La dignidad de los cinco de San Lorenzo

Eran ya las dos de la tarde cuando se abrió bruscamente
la puerta de la celda, donde cuatro de los cinco de San Lorenzo esperaban la
hora del fusilamiento, dos soldados y un cura aparecieron en el umbral, afuera
en aquel cuartel de La Isleta el siroco no dejaba ver el cielo de aquel lunes 29
de marzo de 1.937, solo polvo y un viento que estremecía el alma. Los cuatro
hombres estaban sentado cada uno en una esquina de aquel reducido espacio, una
litera con dos colchones viejos, un banco de madera hecho a mano muy pequeño,
un bidón de agua casi vacío, al fondo varias banderas del regimiento
abandonadas, rotas, comidas por las abundantes ratas.
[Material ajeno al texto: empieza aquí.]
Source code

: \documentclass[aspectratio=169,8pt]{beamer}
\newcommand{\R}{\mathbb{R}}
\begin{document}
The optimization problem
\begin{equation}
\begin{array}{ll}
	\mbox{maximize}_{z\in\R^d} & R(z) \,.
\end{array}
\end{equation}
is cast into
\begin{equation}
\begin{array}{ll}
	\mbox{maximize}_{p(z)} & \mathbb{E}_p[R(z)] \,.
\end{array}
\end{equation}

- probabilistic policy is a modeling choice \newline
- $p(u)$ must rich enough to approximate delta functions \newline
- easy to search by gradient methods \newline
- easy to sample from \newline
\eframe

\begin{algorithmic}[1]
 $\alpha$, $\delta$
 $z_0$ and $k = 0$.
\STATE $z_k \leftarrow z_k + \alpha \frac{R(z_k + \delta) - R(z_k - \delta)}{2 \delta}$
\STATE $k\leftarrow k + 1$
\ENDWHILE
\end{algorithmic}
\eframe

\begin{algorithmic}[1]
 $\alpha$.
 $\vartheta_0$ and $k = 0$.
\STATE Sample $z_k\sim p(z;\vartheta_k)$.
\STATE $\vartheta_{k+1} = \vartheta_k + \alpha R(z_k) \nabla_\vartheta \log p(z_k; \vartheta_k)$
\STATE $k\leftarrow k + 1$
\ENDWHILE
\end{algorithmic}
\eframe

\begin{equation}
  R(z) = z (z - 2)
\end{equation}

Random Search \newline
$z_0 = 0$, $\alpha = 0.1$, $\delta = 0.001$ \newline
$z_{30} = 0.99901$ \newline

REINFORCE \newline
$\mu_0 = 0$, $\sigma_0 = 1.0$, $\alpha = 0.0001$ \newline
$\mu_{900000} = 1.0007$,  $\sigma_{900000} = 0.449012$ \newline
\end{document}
Juan Santana Vega, alcalde comunista del municipio
de San Lorenzo, Manuel Hernández Toledo, inspector jefe de la policía municipal,
Antonio Ramírez Graña, secretario municipal, Francisco González Santana, dirigente
sindical de la Federación Obrera, todos del Frente Popular, miembros destacados
de la lucha obrera de aquella zona de la isla de Gran Canaria.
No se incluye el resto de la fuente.